Girl Scouts parade in downtown Riverbank, Calif., Dec. 4, 2010.

Girl Scout cookie pre-orders begin in my area on Friday, and retail sales may soon be coming to a location near you. But before you ready your checkbook, hear this:

• Did you know that, behind those free-enterprising, wholesome, green-clad young entrepreneurs is an organization that promotes Communism?

• Did you know that their “It’s Your Planet — Love It!” “journeys” are funded via the destruction of the Amazon rain forest?

• And did you know that, for too many of our hungry compatriots, their Thin Mints are nothing less than Disks of Death? (“Cookies or Killers?” asks one petition, titled “Stop the Girl Scout Cookie Lie.”)

(MORE: Girl Scouts Introduce New Cookie)

I knew none of this — despite having served in the Girl Scouts for six years. Despite myself having recently gone over to the ranks of the gluten-free. But now, thanks to Fox News, a website called Speak Now, which is allegedly co-edited by two recovering young Scouts, and a quick tour of various links and petitions, the Do-si-dos have fallen from my eyes.
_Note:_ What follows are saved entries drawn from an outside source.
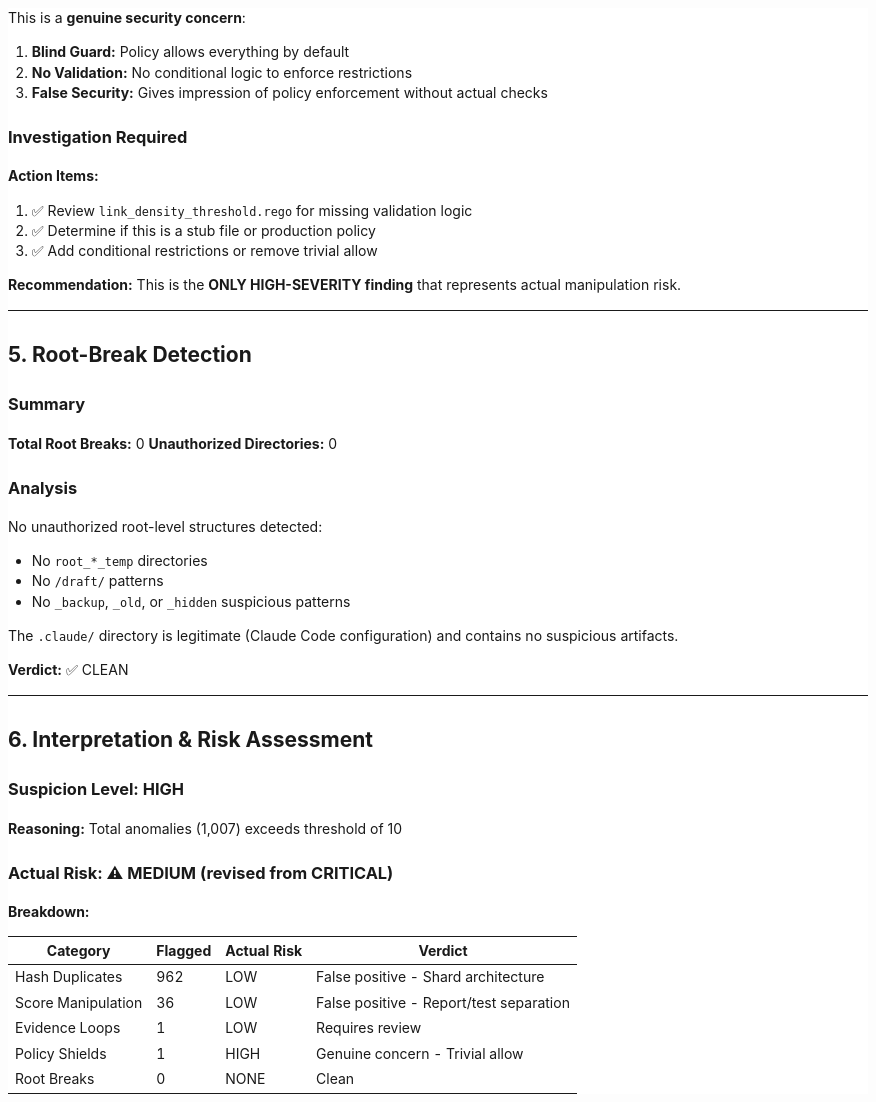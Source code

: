 This is a **genuine security concern**:

1. **Blind Guard:** Policy allows everything by default
2. **No Validation:** No conditional logic to enforce restrictions
3. **False Security:** Gives impression of policy enforcement without actual checks

### Investigation Required

**Action Items:**
1. ✅ Review `link_density_threshold.rego` for missing validation logic
2. ✅ Determine if this is a stub file or production policy
3. ✅ Add conditional restrictions or remove trivial allow

**Recommendation:** This is the **ONLY HIGH-SEVERITY finding** that represents actual manipulation risk.

---

## 5. Root-Break Detection

### Summary
**Total Root Breaks:** 0
**Unauthorized Directories:** 0

### Analysis

No unauthorized root-level structures detected:
- No `root_*_temp` directories
- No `/draft/` patterns
- No `_backup`, `_old`, or `_hidden` suspicious patterns

The `.claude/` directory is legitimate (Claude Code configuration) and contains no suspicious artifacts.

**Verdict:** ✅ CLEAN

---

## 6. Interpretation & Risk Assessment

### Suspicion Level: HIGH
**Reasoning:** Total anomalies (1,007) exceeds threshold of 10

### Actual Risk: ⚠️ MEDIUM (revised from CRITICAL)

**Breakdown:**

| Category | Flagged | Actual Risk | Verdict |
|----------|---------|-------------|---------|
| Hash Duplicates | 962 | LOW | False positive - Shard architecture |
| Score Manipulation | 36 | LOW | False positive - Report/test separation |
| Evidence Loops | 1 | LOW | Requires review |
| Policy Shields | 1 | HIGH | Genuine concern - Trivial allow |
| Root Breaks | 0 | NONE | Clean |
I’ve learned these shocking truths:

• Some Girl Scout cookies contain palm oils.

• Girl Scout educational materials flatteringly feature such family-destroying, Marxism-promoting, “same-sex lifestyle”-flaunting chippies as Betty Friedan, Simone de Beauvoir and Billie Jean King.

• Those nutty, buttery, floury “treats” actually contain allergens — the presence of which means that (up to) fully 10% (if you’re really, really inclusive) of our population will be excluded from this year’s national rite of making ourselves sick on Thin Mints.
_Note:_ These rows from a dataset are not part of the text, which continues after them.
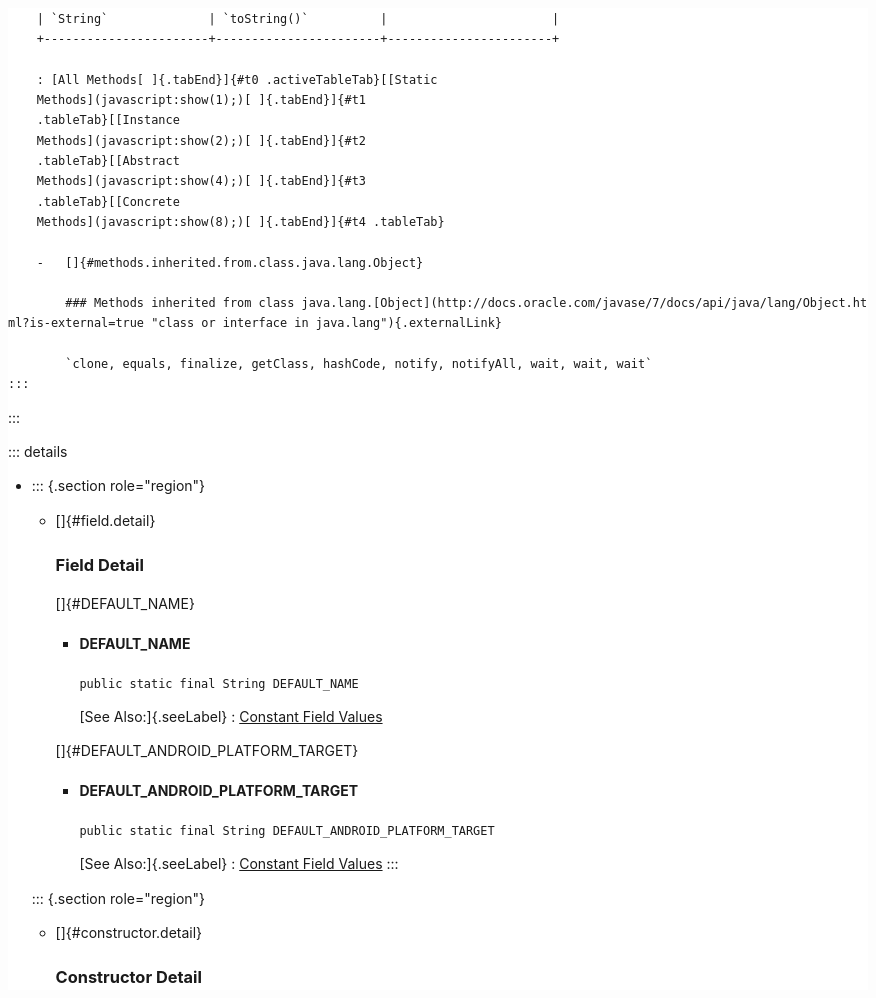         | `String`              | `toString()`          |                       |
        +-----------------------+-----------------------+-----------------------+

        : [All Methods[ ]{.tabEnd}]{#t0 .activeTableTab}[[Static
        Methods](javascript:show(1);)[ ]{.tabEnd}]{#t1
        .tableTab}[[Instance
        Methods](javascript:show(2);)[ ]{.tabEnd}]{#t2
        .tableTab}[[Abstract
        Methods](javascript:show(4);)[ ]{.tabEnd}]{#t3
        .tableTab}[[Concrete
        Methods](javascript:show(8);)[ ]{.tabEnd}]{#t4 .tableTab}

        -   []{#methods.inherited.from.class.java.lang.Object}

            ### Methods inherited from class java.lang.[Object](http://docs.oracle.com/javase/7/docs/api/java/lang/Object.html?is-external=true "class or interface in java.lang"){.externalLink}

            `clone, equals, finalize, getClass, hashCode, notify, notifyAll, wait, wait, wait`
    :::
:::

::: details
-   ::: {.section role="region"}
    -   []{#field.detail}

        ### Field Detail

        []{#DEFAULT_NAME}

        -   #### DEFAULT_NAME

                public static final String DEFAULT_NAME

            [See Also:]{.seeLabel}
            :   [Constant Field
                Values](../../../../../constant-values.html#com.facebook.buck.android.toolchain.AndroidPlatformTarget.DEFAULT_NAME)

        []{#DEFAULT_ANDROID_PLATFORM_TARGET}

        -   #### DEFAULT_ANDROID_PLATFORM_TARGET

                public static final String DEFAULT_ANDROID_PLATFORM_TARGET

            [See Also:]{.seeLabel}
            :   [Constant Field
                Values](../../../../../constant-values.html#com.facebook.buck.android.toolchain.AndroidPlatformTarget.DEFAULT_ANDROID_PLATFORM_TARGET)
    :::

    ::: {.section role="region"}
    -   []{#constructor.detail}

        ### Constructor Detail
(MORE: Warner: The Better-Bake-Sale Battle)

And the Girl Scouts, apparently, just don’t care.

As with all treats, they should be enjoyed in moderation,” the national organization’s Cookie FAQs web page viciously taunts those worried about obesity, preservatives, high-fructose corn syrup, free trade zones, diabetes, low-carb diets and successfully living their “whole-wheat, wheat-free, non-dairy, dairy-free, vegan, sugar-free, gluten-free, organic, low-carbohydrate, low-calorie, low-fat, non-fat, fat-free, etc.” lifestyle, as the organization puts it, with a callous brush-off about reading nutrition labels and making “informed choices.”

Is this good enough for an organization with a purported mission to change the world?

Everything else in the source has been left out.